Or, How NOT to Write a Novel.
Here, to celebrate Hallowe’en, is the story of 13 drafts of my historical novel, A WORLD OF LUNATICS, set in 1889 Paris at the International Exposition, with Mr. Thomas Edison as the villain (because he was!):
1st draft—a dog’s breakfast; the story told from four points of view. Big holes. Barely a draft. Set in Dijon, France, in the summer of 1890. Tons of research on Japanese history, Victorian times, social structure, food, clothes, gadgets, weather, blah blah blah
2nd draft—a dog’s lunch. Took away two of the four points of view and added a new one, a bit character named Alec Ferguson, who worked as an illustrator for a London newspaper. Moved the year to 1889 and the setting to the Paris International Exposition. Formatted wonky with font changes and extra spacing, lots of notes. Ferguson spends the first third of the novel in bed, practically.
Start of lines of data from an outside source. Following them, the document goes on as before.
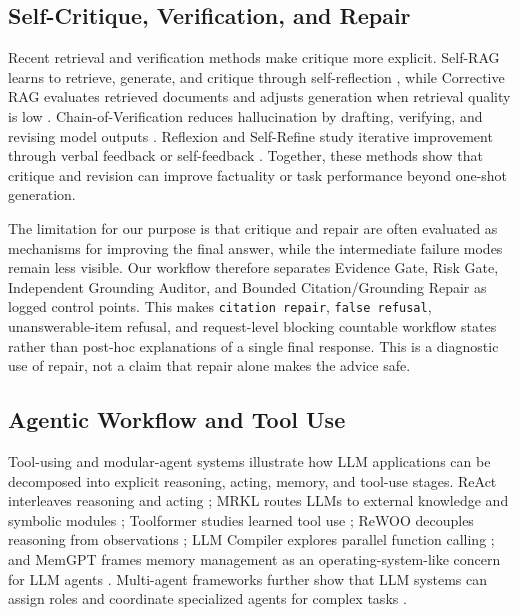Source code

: \subsection{Self-Critique, Verification, and Repair}

Recent retrieval and verification methods make critique more explicit. Self-RAG learns to retrieve, generate, and critique through self-reflection \cite{asai2023selfrag}, while Corrective RAG evaluates retrieved documents and adjusts generation when retrieval quality is low \cite{yan2024crag}. Chain-of-Verification reduces hallucination by drafting, verifying, and revising model outputs \cite{dhuliawala2023cove}. Reflexion and Self-Refine study iterative improvement through verbal feedback or self-feedback \cite{shinn2023reflexion,madaan2023selfrefine}. Together, these methods show that critique and revision can improve factuality or task performance beyond one-shot generation.

The limitation for our purpose is that critique and repair are often evaluated as mechanisms for improving the final answer, while the intermediate failure modes remain less visible. Our workflow therefore separates Evidence Gate, Risk Gate, Independent Grounding Auditor, and Bounded Citation/Grounding Repair as logged control points. This makes \texttt{citation repair}, \texttt{false refusal}, unanswerable-item refusal, and request-level blocking countable workflow states rather than post-hoc explanations of a single final response. This is a diagnostic use of repair, not a claim that repair alone makes the advice safe.

\subsection{Agentic Workflow and Tool Use}

Tool-using and modular-agent systems illustrate how LLM applications can be decomposed into explicit reasoning, acting, memory, and tool-use stages. ReAct interleaves reasoning and acting \cite{yao2022react}; MRKL routes LLMs to external knowledge and symbolic modules \cite{karpas2022mrkl}; Toolformer studies learned tool use \cite{schick2023toolformer}; ReWOO decouples reasoning from observations \cite{xu2023rewoo}; LLM Compiler explores parallel function calling \cite{kim2023llmcompiler}; and MemGPT frames memory management as an operating-system-like concern for LLM agents \cite{packer2023memgpt}. Multi-agent frameworks further show that LLM systems can assign roles and coordinate specialized agents for complex tasks \cite{wu2023autogen,hong2023metagpt,du2023debate}.

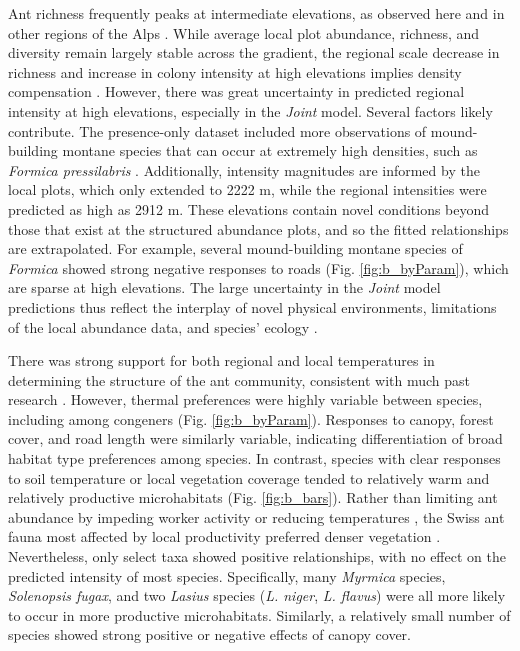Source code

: \documentclass[preprint,final,times,12pt,3p]{elsarticle}
\begin{document}
Ant richness frequently peaks at intermediate elevations, as observed here and in other regions of the Alps \citep{Hellrigl2003,Glaser2006,SzewczykMcCain2016}. While average local plot abundance, richness, and diversity remain largely stable across the gradient, the regional scale decrease in richness and increase in colony intensity at high elevations implies density compensation \citep{LongColw2011}. However, there was great uncertainty in predicted regional intensity at high elevations, especially in the \emph{Joint} model. Several factors likely contribute. The presence-only dataset included more observations of mound-building montane species that can occur at extremely high densities, such as \emph{Formica pressilabris} \citep{Seifert2018}. Additionally, intensity magnitudes are informed by the local plots, which only extended to 2222 m, while the regional intensities were predicted as high as 2912 m. These elevations contain novel conditions beyond those that exist at the structured abundance plots, and so the fitted relationships are extrapolated. For example, several mound-building montane species of \emph{Formica} showed strong negative responses to roads (Fig. \ref{fig:b_byParam}), which are sparse at high elevations. The large uncertainty in the \emph{Joint} model predictions thus reflect the interplay of novel physical environments, limitations of the local abundance data, and species' ecology \citep{Harris2018,Guillera-Arroita2019}. 

There was strong support for both regional and local temperatures in determining the structure of the ant community, consistent with much past research \citep{SandersEtAl2007,Penick2017,Bishop2016,SzewczykMcCain2016,Szewczyk2018}. However, thermal preferences were highly variable between species, including among congeners (Fig. \ref{fig:b_byParam}). Responses to canopy, forest cover, and road length were similarly variable, indicating differentiation of broad habitat type preferences among species. In contrast, species with clear responses to soil temperature or local vegetation coverage tended to relatively warm and relatively productive microhabitats (Fig. \ref{fig:b_bars}). Rather than limiting ant abundance by impeding worker activity or reducing temperatures \citep{LassauHochuli2004,Queiroz2016}, the Swiss ant fauna most affected by local productivity preferred denser vegetation \citep{Andersen1986,KaspariEtAl2000}. Nevertheless, only select taxa showed positive relationships, with no effect on the predicted intensity of most species. Specifically, many \emph{Myrmica} species, \emph{Solenopsis fugax}, and two \emph{Lasius} species (\emph{L. niger}, \emph{L. flavus}) were all more likely to occur in more productive microhabitats. Similarly, a relatively small number of species showed strong positive or negative effects of canopy cover. 
\end{document}
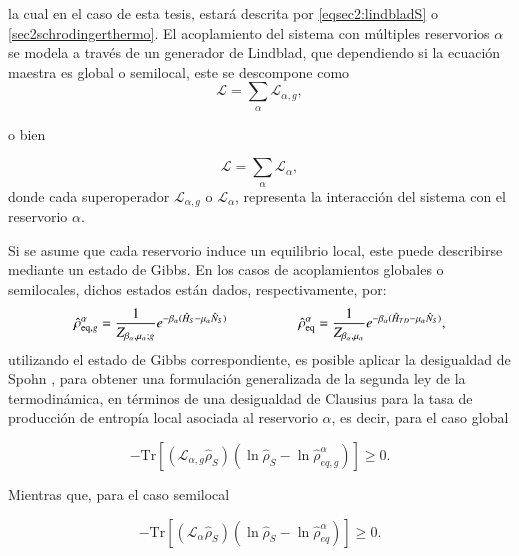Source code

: la cual en el caso de esta tesis, estará descrita por \ref{eqsec2:lindbladS} o \ref{sec2schrodingerthermo}. El acoplamiento del sistema con múltiples reservorios $\alpha$ se modela a través de un generador de Lindblad, que dependiendo si la ecuación maestra es global o semilocal, este se descompone como
\begin{equation*}
    \mathcal{L} = \sum_{\alpha} \mathcal{L}_{\alpha,g},
\end{equation*}

o bien

\begin{equation*}
     \mathcal{L} = \sum_{\alpha} \mathcal{L}_{\alpha},
\end{equation*}
donde cada superoperador $\mathcal{L}_{\alpha,g}$ o $\mathcal{L}_{\alpha}$, representa la interacción del sistema con el reservorio $\alpha$. 



Si se asume que cada reservorio induce un equilibrio local, este puede describirse mediante un estado de Gibbs. En los casos de acoplamientos globales o semilocales, dichos estados están dados, respectivamente, por:
\begin{equation*}
    \hat{\rho}_{\text{eq},g}^{\alpha} = \frac{1}{Z_{\beta_\alpha, \mu_\alpha;g}} e^{-\beta_\alpha (\hat{H}_S - \mu_\alpha \hat{N}_{S})} \hspace{18mm}  \hat{\rho}_{\text{eq}}^{\alpha} = \frac{1}{Z_{\beta_\alpha, \mu_\alpha}} e^{-\beta_\alpha (\hat{H}_{TD} - \mu_\alpha \hat{N}_{S})}, 
\end{equation*}
utilizando el estado de Gibbs correspondiente, es posible aplicar la desigualdad de Spohn \cite{spohn1978entropy}, para obtener una formulación generalizada de la segunda ley de la termodinámica, en términos de una desigualdad de Clausius para la tasa de producción de entropía local asociada al reservorio $\alpha$, es decir, para el caso global

\begin{equation}
    - \text{Tr}[ (\mathcal{L}_{\alpha,g} \hat{\rho}_{S})(\ln \hat{\rho}_{S} - \ln \hat{\rho}^{\alpha}_{eq,g} )  ] \geq 0.
\label{spohninfo}
\end{equation}

Mientras que, para el caso semilocal

\begin{equation}
    - \text{Tr}[ (\mathcal{L}_{\alpha} \hat{\rho}_{S})(\ln \hat{\rho}_{S} - \ln \hat{\rho}^{\alpha}_{eq} )  ] \geq 0.
\label{spohninfolocal}
\end{equation}

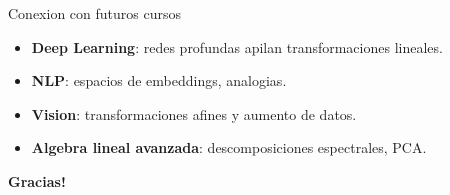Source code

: \documentclass[aspectratio=169, 10pt, xcolor=table]{beamer}
\begin{document}
\begin{frame}{Conexion con futuros cursos}
    \begin{itemize}
        \item \textbf{Deep Learning}: redes profundas apilan transformaciones lineales.
        \item \textbf{NLP}: espacios de embeddings, analogias.
        \item \textbf{Vision}: transformaciones afines y aumento de datos.
        \item \textbf{Algebra lineal avanzada}: descomposiciones espectrales, PCA.
    \end{itemize}
\end{frame}

\begin{frame}
    \centering
    \Huge \textbf{Gracias!}

\end{frame}
\end{document}

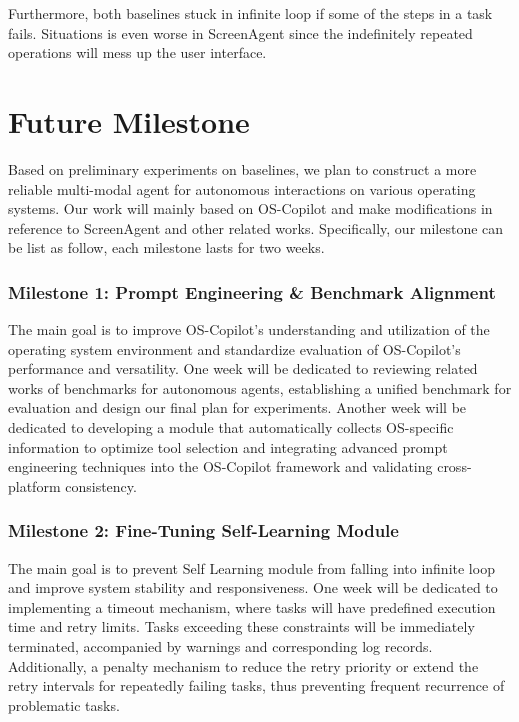 \documentclass[11pt,letterpaper]{article}
\begin{document}
%
Furthermore, both baselines stuck in infinite loop if some of the steps in a task fails. 
%
Situations is even worse in ScreenAgent since the indefinitely repeated operations will mess up the user interface. 
%

\section{Future Milestone}
Based on preliminary experiments on baselines, we plan to construct a more reliable multi-modal agent for autonomous interactions on various operating systems. Our work will mainly based on OS-Copilot and make modifications in reference to ScreenAgent and other related works. Specifically, our milestone can be list as follow, each milestone lasts for two weeks.


\subsubsection*{Milestone 1: Prompt Engineering \& Benchmark Alignment}
The main goal is to improve OS-Copilot's understanding and utilization of the operating system environment and standardize evaluation of OS-Copilot's performance and versatility.
%
One week will be dedicated to reviewing related works of benchmarks for autonomous agents, establishing a unified benchmark for evaluation and design our final plan for experiments.
%
Another week will be dedicated to developing a module that automatically collects OS-specific information to optimize tool selection and integrating advanced prompt engineering techniques into the OS-Copilot framework and validating cross-platform consistency.

\subsubsection*{Milestone 2: Fine-Tuning Self-Learning Module}
The main goal is to prevent Self Learning module from falling into infinite loop and improve system stability and responsiveness. 
%
One week will be dedicated to implementing a timeout mechanism, where tasks will have predefined execution time and retry limits. 
%
Tasks exceeding these constraints will be immediately terminated, accompanied by warnings and corresponding log records. 
%
Additionally, a penalty mechanism to reduce the retry priority or extend the retry intervals for repeatedly failing tasks, thus preventing frequent recurrence of problematic tasks.
\end{document}
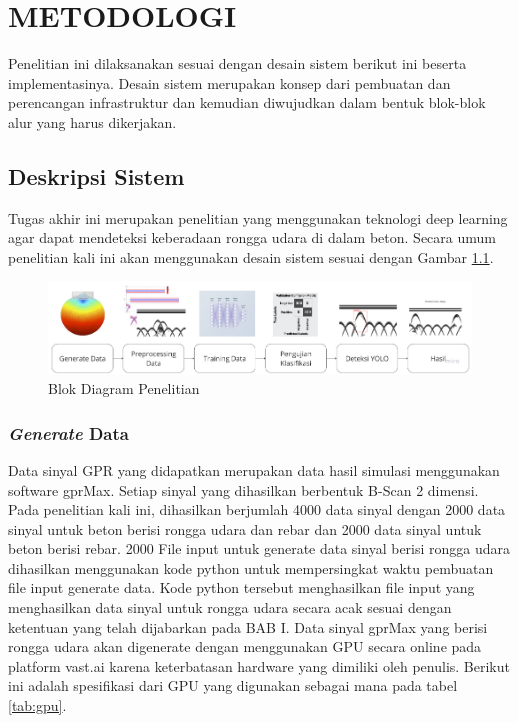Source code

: \chapter{METODOLOGI}
\label{chap:metodologi}


Penelitian ini dilaksanakan sesuai dengan desain sistem berikut ini beserta implementasinya. Desain sistem merupakan konsep dari pembuatan dan perencangan infrastruktur dan kemudian diwujudkan dalam bentuk blok-blok alur yang harus dikerjakan.

\section{Deskripsi Sistem}
\label{sec:deskripsisistem}

Tugas akhir ini merupakan penelitian yang menggunakan teknologi deep learning agar dapat mendeteksi keberadaan rongga udara di dalam beton. Secara umum penelitian kali ini akan menggunakan desain sistem sesuai dengan Gambar \ref{fig:metodologi}.

\begin{figure} [H] \centering
  \includegraphics[scale=0.1]{gambar/bab3/flow.png}
  \caption{Blok Diagram Penelitian}
  \label{fig:metodologi}
\end{figure}

\subsection{\emph{Generate} Data}
Data sinyal GPR yang didapatkan merupakan data hasil simulasi menggunakan software gprMax. Setiap sinyal yang dihasilkan berbentuk B-Scan 2 dimensi. Pada penelitian kali ini, dihasilkan berjumlah 4000 data sinyal dengan 2000 data sinyal untuk beton berisi rongga udara dan rebar dan 2000 data sinyal untuk beton berisi rebar. 2000 File input untuk generate data sinyal berisi rongga udara dihasilkan menggunakan kode python untuk mempersingkat waktu pembuatan file input generate data. Kode python tersebut menghasilkan file input yang menghasilkan data sinyal untuk rongga udara secara acak sesuai dengan ketentuan yang telah dijabarkan pada BAB I. Data sinyal gprMax yang berisi rongga udara akan digenerate dengan menggunakan GPU secara online pada platform vast.ai karena keterbatasan hardware yang dimiliki oleh penulis. Berikut ini adalah spesifikasi dari GPU yang digunakan sebagai mana pada tabel \ref{tab:gpu}.

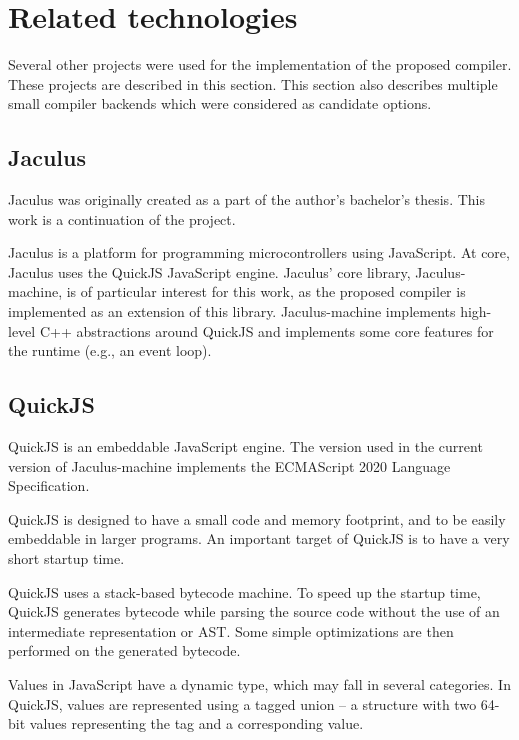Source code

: 

\section{Related technologies}

Several other projects were used for the implementation of the proposed compiler. These projects are described in this section. This section also describes multiple small compiler backends which were considered as candidate options.

\subsection{Jaculus}\label{jaculus}

Jaculus was originally created as a part of the author's bachelor's thesis\cite{jaculusthesis}. This work is a continuation of the project.

Jaculus is a platform for programming microcontrollers using JavaScript. At core, Jaculus uses the QuickJS JavaScript engine. Jaculus' core library, Jaculus-machine, is of particular interest for this work, as the proposed compiler is implemented as an extension of this library. Jaculus-machine implements high-level C++ abstractions around QuickJS and implements some core features for the runtime (e.g., an event loop).

\subsection{QuickJS}

QuickJS is an embeddable JavaScript engine. The version used in the current version of Jaculus-machine implements the ECMAScript 2020 Language Specification\cite{ecma262}.

QuickJS is designed to have a small code and memory footprint, and to be easily embeddable in larger programs. An important target of QuickJS is to have a very short startup time.

QuickJS uses a stack-based bytecode machine. To speed up the startup time, QuickJS generates bytecode while parsing the source code without the use of an intermediate representation or AST. Some simple optimizations are then performed on the generated bytecode.

Values in JavaScript have a dynamic type, which may fall in several categories. In QuickJS, values are represented using a tagged union -- a structure with two 64-bit values representing the tag and a corresponding value.

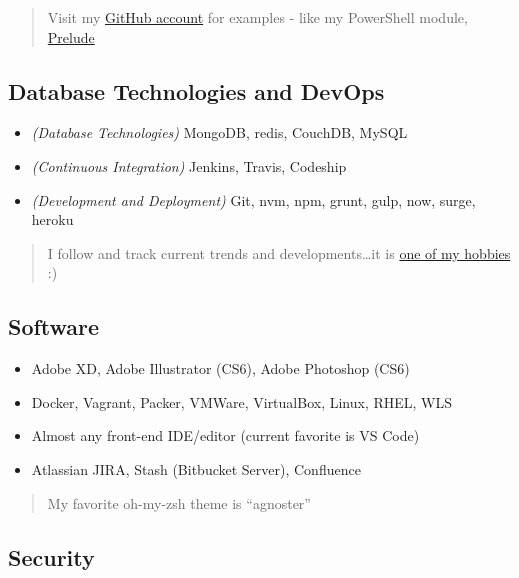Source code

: \documentclass[10pt]{article}
\def\tightlist{}
\begin{document}
\begin{quote}
Visit my \href{https://github.com/jhwohlgemuth}{GitHub account} for
examples - like my PowerShell module,
\href{https://github.com/jhwohlgemuth/pwsh-prelude}{Prelude}
\end{quote}

\hypertarget{database-technologies-and-devops}{%
\subsection{Database Technologies and
DevOps}\label{database-technologies-and-devops}}

\begin{itemize}
\tightlist
\item
  \emph{(Database Technologies)} MongoDB, redis, CouchDB, MySQL
\item
  \emph{(Continuous Integration)} Jenkins, Travis, Codeship
\item
  \emph{(Development and Deployment)} Git, nvm, npm, grunt, gulp, now,
  surge, heroku
\end{itemize}

\begin{quote}
I follow and track current trends and developments\ldots it is
\href{https://twitter.com/jhwohlgemuth}{one of my hobbies} :)
\end{quote}

\hypertarget{software}{%
\subsection{Software}\label{software}}

\begin{itemize}
\tightlist
\item
  Adobe XD, Adobe Illustrator (CS6), Adobe Photoshop (CS6)
\item
  Docker, Vagrant, Packer, VMWare, VirtualBox, Linux, RHEL, WLS
\item
  Almost any front-end IDE/editor (current favorite is VS Code)
\item
  Atlassian JIRA, Stash (Bitbucket Server), Confluence
\end{itemize}

\begin{quote}
My favorite oh-my-zsh theme is ``agnoster''
\end{quote}

\hypertarget{security}{%
\subsection{Security}\label{security}}
\end{document}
3rd draft—still three points of view (Ferguson and 2 others). Reads sort of like a novel, but not really. Scattered, strange, had some fun elements like Mexican silver and a map case, but everyone was a cartoon. Notes to self, scenes missing. This is when the working title became FRENCH TRAIN.
4th draft—Started over in a blank word document. Didn’t refer to the first three drafts. Put it in one point of view, Alec Ferguson’s. Used a spreadsheet to track scenes. Ferguson is still a total wastrel—drunk, has left his son alone, takes the box, etc.—but many scenes are fully fleshed. Sub-villain is now short and muscular with a giant head (he used to be tall and thin like Abraham Lincoln). Ending is all narrative summary and scene fragments.
5th draft—Cut the first five pages. Tried to get deeper into every moment on the page. Members of my writing group critiqued it. I discovered Ferguson was passive and unsympathetic. Thought about who I should kill—him, or myself?
6th and 7th drafts—A slow progression of experiments. Cut scenes, changed the order, fiddled around with pacing. Still working on character. Cut lots of Ferguson’s stupidity in early chapters, changed scenes to give him more agency. Started querying agents. Changed the title to THE EDISON BRIEF.
8th draft—Massive restructuring from the last draft, aimed at improving the pace. Revised to expand the ending a wee bit. Started querying. In a nine-month period (still revising the novel), I submitted to 29 agents, got 10 requests for full manuscript (which at the time was a very good result), two phone calls from agents, and an offer of representation. Got a wonderful agent!
9th draft—A polishing, plus added one scene near the end, set in the Buffalo Bill show in Paris.
10th draft—a mis-step. Revised the plot, added scenes to create misdirection and have the major bad guy’s role come as a surprise. It didn’t work. It’s really a story about a man who runs away from his son. It’s not really a genre novel (not a mystery, not a thriller). My agent and a trusted reader said they liked the earlier version better. Tried not to panic.
11th draft—Things got physical. Printed the novel landscape, 2 columns, single space. Guillotined the pages, hole-punched them, bound them between cardboard covers using zap straps. Read it like a book. Saw where the problems lay. Panicked. Made a list of things to do. Printed out one chapter at a time and posted it on my office wall. Paced around and highlighted on each page who wants want, what’s preventing it, and what they do. Got this from a Jerry Cleaver book called Immediate Fiction. Rewrote each scene like this. Some hardly changed. Didn’t show this draft to anyone. Let it sit for a few weeks.
12th draft—Got a little less intense with some of the want/obstacle/action stuff. Let the scenes breathe. Brought back some messiness. The novel went on submission. Didn’t get picked up, though it came VERY CLOSE at New American Library (a Penguin imprint)–went up the editorial ladder before getting a ‘no.’
Lesson to be learned: Don’t write three full drafts before you decide who your POV character is.
Updated in 2023–What the future holds: No idea! Even in the nine years since this novel was on submission, traditional publishing has changed quite a bit. It used to be that a request for full meant that the agent would read the full manuscript and send you a personal note about it even if they decided it wasn’t for them. Now my understanding is that if the novel’s high-concept, or even just very interesting, agents will request the full manuscript but perhaps not read it, or will read some of it and send a form rejection.
Regardless, I am writing another historical novel now, with some of the same characters–this one from a woman’s POV and set in 1893 Chicago, at the World’s Columbian Exposition. They still had human zoos in 1893, still believed in eugenics and scientific racism. At least some did. Britain and America were still a patriarchy and still full of bizarre beliefs about women and attempts to control them and their bodies. When I say “still,” it’s like time’s going backwards.
That’s what I love about writing historical fiction–it gives me perspective.